[Task description]: Tally the lines in the listing below that contain "Factory" and report the tally alone.

[Data]:
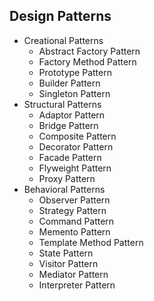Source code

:## Design Patterns
- Creational Patterns
  - Abstract Factory Pattern
  - Factory Method Pattern
  - Prototype Pattern
  - Builder Pattern
  - Singleton Pattern
- Structural Patterns
  - Adaptor Pattern
  - Bridge Pattern
  - Composite Pattern
  - Decorator Pattern
  - Facade Pattern
  - Flyweight Pattern
  - Proxy Pattern
- Behavioral Patterns
  - Observer Pattern
  - Strategy Pattern
  - Command Pattern
  - Memento Pattern
  - Template Method Pattern
  - State Pattern
  - Visitor Pattern
  - Mediator Pattern
  - Interpreter Pattern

[Response area]: 2